「ブラザー×コメダ」異色の社長対談・前編 名古屋企業が東京移転を検討もしない理由 (5/6ページ)

 【臼井】そういう意味では、フェアな国ですね。

 【小池】ブラザーの海外展開で、最もうまくいったのも米国です。現在の地域別売り上げ構成比率は、米州(北米・中南米・南米)が31.6%、欧州が25.1%、アジア他(オセアニア含む)が24.6%、日本は18.6%です。今でも「ブラザーはミシンの会社」と思われる方も多いのですが、海外を含めてミシン関連事業は、全売上高の12%弱になっています。1980年代に米国でタイプライターが支持されて以来、プリンター事業などを中心に海外の事業展開が進み、国内中心の会社から脱皮することができました。

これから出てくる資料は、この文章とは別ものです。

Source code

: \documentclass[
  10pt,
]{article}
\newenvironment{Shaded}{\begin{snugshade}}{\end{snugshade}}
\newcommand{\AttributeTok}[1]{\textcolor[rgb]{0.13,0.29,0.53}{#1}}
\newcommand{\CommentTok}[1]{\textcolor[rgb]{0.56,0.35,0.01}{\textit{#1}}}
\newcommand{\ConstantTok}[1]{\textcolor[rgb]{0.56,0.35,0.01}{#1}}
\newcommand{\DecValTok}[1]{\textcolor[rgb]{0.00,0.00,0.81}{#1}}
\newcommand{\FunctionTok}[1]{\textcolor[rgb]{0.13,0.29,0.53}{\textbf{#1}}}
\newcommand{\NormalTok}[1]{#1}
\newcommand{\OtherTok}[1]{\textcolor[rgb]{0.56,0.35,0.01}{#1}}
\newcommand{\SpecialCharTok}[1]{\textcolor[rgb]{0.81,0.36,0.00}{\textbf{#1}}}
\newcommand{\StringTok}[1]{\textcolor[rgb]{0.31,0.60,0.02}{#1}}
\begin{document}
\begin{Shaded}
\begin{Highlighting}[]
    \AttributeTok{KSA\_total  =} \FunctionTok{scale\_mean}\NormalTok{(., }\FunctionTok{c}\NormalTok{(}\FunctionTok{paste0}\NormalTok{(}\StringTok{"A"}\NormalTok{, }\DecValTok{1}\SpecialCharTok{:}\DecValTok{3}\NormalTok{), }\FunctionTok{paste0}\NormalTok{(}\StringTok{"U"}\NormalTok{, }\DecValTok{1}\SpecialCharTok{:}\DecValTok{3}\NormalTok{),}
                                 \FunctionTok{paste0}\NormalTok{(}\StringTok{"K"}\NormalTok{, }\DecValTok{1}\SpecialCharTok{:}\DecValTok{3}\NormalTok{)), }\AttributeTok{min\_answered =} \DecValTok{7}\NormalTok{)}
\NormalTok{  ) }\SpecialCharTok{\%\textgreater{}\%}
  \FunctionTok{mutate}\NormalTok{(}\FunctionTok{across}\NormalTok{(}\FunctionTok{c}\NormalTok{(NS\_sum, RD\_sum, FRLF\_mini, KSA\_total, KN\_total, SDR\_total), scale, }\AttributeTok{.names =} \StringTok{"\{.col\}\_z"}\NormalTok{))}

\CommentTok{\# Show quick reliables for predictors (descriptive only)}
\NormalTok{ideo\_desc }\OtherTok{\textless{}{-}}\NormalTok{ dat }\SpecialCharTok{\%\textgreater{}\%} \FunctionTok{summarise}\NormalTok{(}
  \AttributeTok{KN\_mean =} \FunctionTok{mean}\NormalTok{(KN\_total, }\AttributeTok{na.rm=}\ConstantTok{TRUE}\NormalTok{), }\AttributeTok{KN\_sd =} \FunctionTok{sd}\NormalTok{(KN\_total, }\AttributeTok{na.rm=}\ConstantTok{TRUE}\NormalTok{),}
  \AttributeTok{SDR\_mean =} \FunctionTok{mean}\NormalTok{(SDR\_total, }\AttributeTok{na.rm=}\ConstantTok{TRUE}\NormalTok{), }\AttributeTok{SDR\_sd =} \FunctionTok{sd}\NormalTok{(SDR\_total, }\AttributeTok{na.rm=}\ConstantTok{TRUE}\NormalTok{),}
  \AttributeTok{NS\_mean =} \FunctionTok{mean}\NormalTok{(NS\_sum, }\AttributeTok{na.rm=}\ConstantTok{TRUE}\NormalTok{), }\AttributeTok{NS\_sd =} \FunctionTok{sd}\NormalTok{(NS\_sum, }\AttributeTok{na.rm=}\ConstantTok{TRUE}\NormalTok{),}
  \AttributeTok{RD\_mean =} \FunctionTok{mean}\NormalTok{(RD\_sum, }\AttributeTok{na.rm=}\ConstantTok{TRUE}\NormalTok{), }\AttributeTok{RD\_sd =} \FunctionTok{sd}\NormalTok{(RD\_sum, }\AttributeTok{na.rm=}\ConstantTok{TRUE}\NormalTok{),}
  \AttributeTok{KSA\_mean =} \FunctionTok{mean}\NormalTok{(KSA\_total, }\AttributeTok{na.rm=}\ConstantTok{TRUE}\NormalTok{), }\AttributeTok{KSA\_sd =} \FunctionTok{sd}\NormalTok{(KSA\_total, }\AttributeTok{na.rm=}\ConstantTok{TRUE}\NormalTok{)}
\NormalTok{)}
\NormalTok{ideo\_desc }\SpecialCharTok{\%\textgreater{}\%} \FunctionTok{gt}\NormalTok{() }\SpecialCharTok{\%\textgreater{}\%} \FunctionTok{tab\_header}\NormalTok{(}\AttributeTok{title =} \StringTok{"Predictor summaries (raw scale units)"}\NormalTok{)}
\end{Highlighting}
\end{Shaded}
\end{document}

 【臼井】企業の永続性を考えると、そうした変身力は見習いたいものです。私が最初にブラザーを意識したのも、中学時代に買ってもらったタイプライターでした。今でも覚えていますが、フタを開けると鮮やかなオレンジ色の商品です。

 【小池】ほう、そうですか。あの時代ですね。

 「マスター」と呼ばれるのがうれしい

 --2人とも、現場を重視する姿勢は共通だと感じます。

 【小池】ブラザーは毎年「社長賞」を設けており、私は出張日程をやりくりして、社長賞を受賞した海外の事業所に直接手渡しに行きます。一般には、受賞した職場の代表者を本社に呼んで表彰するのでしょうが、そのやり方では、各職場の取り組み実態や本社への不満も見えてこない。連結で約3万7000人の従業員がいますから、社長賞手渡しの目的は、ふだん会う機会がない職場の従業員の声を聞くことです。